● EXTRACTED MATERIAL
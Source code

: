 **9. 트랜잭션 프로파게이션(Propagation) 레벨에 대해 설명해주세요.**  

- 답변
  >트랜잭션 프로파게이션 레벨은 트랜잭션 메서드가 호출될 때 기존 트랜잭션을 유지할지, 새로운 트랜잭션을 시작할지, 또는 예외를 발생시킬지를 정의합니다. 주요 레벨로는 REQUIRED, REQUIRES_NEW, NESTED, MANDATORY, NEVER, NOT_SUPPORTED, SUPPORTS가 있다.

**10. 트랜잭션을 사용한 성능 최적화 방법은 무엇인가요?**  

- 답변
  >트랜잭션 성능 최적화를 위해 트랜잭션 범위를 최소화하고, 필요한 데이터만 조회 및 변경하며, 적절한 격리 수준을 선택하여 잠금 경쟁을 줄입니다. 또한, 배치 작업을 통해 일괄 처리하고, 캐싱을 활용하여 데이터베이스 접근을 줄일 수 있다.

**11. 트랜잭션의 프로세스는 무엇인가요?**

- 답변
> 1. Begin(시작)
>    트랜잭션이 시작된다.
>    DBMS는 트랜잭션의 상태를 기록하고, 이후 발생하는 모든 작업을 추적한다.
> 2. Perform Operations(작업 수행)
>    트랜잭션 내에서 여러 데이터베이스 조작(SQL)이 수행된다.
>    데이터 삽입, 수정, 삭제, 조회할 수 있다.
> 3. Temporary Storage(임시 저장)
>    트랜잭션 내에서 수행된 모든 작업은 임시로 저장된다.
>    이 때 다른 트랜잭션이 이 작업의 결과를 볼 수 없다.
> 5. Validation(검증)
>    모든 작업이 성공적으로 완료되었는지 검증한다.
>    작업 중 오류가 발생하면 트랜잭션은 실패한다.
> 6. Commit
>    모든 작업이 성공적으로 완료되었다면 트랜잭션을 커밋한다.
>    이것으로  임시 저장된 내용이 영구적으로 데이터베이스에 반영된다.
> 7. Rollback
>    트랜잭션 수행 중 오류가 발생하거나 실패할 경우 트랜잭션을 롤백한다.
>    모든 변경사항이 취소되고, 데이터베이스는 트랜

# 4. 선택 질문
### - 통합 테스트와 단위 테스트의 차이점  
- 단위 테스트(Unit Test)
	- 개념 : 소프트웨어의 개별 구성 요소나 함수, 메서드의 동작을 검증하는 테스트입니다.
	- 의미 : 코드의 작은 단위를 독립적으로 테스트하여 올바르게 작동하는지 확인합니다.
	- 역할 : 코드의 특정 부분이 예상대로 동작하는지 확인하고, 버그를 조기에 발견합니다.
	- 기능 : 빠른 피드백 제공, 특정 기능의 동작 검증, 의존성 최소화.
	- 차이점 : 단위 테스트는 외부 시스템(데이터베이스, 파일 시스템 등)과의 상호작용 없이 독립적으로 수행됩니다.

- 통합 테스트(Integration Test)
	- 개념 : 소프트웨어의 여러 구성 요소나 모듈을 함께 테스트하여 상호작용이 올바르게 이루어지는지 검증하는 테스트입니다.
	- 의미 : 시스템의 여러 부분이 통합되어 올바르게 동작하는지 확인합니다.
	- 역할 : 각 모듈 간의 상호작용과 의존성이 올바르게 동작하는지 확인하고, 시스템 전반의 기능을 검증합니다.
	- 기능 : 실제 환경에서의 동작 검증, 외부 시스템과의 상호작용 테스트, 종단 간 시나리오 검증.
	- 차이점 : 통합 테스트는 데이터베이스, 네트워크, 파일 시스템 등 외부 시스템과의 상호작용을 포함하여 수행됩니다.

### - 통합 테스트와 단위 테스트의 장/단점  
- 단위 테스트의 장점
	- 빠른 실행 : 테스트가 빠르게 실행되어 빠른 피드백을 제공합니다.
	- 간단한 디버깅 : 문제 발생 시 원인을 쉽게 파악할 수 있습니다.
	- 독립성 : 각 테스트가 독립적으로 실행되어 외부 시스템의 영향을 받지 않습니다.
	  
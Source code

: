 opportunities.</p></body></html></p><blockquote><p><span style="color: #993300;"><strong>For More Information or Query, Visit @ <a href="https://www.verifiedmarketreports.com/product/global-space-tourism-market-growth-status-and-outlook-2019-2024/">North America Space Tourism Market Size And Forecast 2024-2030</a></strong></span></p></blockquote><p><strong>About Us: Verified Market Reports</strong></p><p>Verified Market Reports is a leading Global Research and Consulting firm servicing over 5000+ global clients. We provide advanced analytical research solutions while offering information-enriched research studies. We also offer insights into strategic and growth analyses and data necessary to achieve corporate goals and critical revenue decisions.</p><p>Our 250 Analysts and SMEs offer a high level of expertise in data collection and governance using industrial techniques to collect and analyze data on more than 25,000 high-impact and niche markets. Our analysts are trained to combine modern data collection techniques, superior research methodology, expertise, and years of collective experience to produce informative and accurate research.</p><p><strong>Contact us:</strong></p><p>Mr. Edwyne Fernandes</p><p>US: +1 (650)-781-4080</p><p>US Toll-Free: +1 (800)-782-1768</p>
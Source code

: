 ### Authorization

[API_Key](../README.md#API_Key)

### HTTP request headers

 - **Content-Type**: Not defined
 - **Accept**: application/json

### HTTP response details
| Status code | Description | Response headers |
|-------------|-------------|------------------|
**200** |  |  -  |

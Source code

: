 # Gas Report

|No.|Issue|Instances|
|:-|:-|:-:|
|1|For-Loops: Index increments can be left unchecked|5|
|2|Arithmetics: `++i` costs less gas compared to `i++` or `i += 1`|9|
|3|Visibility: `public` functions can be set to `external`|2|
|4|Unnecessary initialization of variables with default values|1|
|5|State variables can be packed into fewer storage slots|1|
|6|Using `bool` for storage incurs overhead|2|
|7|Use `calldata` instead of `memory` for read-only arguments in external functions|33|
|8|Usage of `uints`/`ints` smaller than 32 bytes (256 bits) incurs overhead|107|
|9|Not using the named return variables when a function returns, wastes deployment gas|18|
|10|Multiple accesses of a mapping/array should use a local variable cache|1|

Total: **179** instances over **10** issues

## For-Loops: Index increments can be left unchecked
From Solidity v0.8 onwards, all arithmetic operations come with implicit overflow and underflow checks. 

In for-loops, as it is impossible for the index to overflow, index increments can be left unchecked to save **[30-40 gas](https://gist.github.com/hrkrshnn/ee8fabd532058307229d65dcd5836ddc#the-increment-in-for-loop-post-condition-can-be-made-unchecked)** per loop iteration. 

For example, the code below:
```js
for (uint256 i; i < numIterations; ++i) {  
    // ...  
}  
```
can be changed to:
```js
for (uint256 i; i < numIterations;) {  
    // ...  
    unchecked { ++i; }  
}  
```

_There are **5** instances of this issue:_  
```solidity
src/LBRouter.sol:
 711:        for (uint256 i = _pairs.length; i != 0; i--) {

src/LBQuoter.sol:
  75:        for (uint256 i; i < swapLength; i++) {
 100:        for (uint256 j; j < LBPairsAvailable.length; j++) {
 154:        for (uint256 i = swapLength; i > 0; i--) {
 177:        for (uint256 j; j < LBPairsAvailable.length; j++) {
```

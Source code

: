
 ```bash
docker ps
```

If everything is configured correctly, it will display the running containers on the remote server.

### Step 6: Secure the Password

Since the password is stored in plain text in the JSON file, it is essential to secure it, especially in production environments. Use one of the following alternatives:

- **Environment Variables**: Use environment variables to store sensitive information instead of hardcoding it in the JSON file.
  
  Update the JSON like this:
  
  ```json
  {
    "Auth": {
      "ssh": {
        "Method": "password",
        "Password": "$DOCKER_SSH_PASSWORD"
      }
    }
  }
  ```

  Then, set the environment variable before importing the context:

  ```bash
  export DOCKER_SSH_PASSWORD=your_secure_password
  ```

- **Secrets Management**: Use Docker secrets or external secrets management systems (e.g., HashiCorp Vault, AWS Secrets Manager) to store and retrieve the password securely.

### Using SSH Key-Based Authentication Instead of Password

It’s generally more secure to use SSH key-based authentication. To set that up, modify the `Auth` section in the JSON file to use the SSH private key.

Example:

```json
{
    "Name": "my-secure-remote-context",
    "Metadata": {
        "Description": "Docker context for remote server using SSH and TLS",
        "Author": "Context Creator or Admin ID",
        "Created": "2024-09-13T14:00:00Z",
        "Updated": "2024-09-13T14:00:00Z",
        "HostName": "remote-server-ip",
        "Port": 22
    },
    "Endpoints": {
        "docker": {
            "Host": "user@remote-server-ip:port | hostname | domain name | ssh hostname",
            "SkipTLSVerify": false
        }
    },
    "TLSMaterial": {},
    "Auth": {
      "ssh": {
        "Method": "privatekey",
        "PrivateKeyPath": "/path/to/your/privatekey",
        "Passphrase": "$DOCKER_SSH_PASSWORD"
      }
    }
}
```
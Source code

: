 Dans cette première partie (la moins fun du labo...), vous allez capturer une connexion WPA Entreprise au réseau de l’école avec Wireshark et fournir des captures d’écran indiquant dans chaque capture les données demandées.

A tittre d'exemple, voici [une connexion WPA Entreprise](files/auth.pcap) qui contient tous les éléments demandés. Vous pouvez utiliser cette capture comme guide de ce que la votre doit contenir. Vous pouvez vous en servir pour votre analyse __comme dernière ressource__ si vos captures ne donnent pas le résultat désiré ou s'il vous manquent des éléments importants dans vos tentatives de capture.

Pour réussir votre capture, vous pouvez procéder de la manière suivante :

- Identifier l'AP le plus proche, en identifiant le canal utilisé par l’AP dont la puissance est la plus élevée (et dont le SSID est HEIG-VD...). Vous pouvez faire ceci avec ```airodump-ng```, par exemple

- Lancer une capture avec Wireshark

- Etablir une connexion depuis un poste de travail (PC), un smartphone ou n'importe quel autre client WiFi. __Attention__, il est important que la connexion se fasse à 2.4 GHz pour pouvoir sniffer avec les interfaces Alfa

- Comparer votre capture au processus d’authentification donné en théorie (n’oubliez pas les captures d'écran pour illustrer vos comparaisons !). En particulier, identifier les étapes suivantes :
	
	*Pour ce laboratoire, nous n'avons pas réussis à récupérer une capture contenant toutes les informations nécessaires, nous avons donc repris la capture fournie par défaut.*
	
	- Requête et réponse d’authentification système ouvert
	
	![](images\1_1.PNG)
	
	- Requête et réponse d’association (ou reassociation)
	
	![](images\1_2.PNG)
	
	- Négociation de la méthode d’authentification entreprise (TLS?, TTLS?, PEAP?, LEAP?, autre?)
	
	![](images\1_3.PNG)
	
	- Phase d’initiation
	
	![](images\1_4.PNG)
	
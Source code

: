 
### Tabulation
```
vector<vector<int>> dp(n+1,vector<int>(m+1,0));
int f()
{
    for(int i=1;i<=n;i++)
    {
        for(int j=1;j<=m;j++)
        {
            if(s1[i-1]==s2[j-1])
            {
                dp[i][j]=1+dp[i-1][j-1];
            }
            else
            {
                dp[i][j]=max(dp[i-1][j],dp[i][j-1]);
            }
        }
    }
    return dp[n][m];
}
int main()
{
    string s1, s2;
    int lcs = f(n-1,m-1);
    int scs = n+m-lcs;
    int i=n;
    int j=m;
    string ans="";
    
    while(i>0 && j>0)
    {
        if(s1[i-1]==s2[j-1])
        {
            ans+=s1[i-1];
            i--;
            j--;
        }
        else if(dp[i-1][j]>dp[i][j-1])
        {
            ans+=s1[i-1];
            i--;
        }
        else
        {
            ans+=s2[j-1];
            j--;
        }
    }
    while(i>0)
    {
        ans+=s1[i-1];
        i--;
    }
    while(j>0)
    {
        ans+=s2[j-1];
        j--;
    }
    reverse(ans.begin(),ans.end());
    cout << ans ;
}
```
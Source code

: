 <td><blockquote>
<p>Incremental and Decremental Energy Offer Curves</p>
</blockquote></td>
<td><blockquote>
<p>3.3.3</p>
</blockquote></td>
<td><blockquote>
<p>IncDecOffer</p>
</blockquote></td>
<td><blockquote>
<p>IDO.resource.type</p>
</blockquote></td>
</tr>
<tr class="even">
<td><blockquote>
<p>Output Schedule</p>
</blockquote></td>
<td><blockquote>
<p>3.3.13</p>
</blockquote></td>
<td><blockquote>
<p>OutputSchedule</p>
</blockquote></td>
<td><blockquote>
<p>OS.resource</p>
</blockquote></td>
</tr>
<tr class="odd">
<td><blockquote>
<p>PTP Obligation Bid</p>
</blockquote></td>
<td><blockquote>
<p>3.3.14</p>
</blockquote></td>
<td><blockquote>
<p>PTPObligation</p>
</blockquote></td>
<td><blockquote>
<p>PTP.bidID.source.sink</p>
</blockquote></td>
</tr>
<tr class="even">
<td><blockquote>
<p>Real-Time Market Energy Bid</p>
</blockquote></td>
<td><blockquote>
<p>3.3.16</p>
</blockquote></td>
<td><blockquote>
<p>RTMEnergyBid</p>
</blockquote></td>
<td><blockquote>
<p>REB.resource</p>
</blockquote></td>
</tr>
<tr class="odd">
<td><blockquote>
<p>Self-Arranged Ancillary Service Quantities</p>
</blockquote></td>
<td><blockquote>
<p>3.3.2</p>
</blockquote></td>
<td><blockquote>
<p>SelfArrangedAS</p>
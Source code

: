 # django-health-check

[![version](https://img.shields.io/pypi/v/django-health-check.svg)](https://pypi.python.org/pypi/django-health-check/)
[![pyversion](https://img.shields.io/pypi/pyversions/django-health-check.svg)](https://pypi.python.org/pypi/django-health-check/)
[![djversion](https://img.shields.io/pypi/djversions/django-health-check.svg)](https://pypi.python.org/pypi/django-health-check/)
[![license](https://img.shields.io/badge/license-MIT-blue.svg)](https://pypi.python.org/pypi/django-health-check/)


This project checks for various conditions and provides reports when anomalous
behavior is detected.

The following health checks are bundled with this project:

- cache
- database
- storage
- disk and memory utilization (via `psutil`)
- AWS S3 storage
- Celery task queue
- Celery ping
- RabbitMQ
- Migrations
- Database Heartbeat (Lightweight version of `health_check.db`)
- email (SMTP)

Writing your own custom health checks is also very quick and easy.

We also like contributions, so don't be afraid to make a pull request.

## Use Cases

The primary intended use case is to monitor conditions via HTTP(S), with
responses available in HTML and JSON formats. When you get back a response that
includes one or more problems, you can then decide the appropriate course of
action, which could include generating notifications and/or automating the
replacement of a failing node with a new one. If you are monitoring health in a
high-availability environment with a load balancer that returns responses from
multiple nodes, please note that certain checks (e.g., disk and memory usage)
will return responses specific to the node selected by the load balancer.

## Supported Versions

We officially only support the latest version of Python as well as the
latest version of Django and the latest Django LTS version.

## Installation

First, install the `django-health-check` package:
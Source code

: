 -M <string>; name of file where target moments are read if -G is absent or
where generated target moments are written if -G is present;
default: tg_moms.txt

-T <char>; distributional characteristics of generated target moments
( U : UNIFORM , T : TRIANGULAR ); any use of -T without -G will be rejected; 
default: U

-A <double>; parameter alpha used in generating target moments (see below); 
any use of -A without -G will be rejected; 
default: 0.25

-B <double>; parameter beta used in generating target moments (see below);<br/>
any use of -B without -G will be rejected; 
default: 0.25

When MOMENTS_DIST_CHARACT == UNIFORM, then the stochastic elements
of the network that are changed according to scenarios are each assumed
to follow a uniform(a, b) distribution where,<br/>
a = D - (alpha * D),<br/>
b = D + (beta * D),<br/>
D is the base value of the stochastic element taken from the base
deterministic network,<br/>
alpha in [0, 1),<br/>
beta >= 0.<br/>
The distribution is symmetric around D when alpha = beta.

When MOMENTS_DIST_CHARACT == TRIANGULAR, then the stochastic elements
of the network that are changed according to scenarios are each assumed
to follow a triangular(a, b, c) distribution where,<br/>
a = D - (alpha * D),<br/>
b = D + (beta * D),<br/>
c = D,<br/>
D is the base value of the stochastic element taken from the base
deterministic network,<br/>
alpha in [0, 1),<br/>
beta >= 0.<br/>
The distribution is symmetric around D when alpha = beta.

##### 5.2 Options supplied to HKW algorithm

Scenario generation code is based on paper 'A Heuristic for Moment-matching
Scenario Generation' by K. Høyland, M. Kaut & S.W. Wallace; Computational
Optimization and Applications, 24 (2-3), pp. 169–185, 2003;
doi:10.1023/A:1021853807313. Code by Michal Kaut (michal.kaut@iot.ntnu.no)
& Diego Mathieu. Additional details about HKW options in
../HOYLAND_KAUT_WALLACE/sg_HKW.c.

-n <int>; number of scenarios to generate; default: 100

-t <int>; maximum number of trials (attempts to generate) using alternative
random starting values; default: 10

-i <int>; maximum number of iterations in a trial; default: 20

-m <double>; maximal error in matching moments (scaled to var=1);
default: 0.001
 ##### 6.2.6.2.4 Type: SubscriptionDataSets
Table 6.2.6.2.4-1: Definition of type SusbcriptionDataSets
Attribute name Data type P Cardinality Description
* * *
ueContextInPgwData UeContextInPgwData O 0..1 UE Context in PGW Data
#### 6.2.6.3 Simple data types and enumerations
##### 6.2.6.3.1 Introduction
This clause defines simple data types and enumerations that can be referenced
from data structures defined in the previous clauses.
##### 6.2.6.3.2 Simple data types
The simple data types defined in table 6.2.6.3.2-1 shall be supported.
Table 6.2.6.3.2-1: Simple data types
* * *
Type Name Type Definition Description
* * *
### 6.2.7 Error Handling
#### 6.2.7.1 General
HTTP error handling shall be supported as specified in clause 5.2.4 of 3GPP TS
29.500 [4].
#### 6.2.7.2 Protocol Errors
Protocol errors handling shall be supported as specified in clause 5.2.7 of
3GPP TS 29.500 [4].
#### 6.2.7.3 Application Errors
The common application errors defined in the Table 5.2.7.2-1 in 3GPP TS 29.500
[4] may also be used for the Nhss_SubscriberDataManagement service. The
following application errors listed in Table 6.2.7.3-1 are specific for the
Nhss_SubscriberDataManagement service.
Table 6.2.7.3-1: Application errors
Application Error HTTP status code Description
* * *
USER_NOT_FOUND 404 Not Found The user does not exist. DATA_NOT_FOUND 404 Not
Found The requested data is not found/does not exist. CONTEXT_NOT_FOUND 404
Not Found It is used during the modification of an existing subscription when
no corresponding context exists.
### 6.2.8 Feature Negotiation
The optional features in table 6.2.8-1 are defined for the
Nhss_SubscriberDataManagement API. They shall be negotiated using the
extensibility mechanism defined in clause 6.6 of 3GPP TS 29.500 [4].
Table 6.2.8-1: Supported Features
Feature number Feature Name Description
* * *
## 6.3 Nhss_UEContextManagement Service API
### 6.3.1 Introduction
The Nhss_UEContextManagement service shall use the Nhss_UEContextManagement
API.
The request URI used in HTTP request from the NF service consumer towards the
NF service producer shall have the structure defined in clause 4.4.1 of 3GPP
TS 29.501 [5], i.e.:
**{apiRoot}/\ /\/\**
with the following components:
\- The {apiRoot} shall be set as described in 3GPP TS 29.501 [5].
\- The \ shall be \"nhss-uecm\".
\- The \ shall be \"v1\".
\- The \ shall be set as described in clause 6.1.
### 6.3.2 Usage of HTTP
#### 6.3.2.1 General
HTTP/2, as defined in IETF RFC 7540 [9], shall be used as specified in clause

● EXERCISE INSTRUCTIONS
Return every line in the records that includes the string "default".

● WRITTEN ANSWER
|4|Unnecessary initialization of variables with default values|1|
default: tg_moms.txt
default: U
default: 0.25
default: 0.25
-n <int>; number of scenarios to generate; default: 100
random starting values; default: 10
-i <int>; maximum number of iterations in a trial; default: 20
default: 0.001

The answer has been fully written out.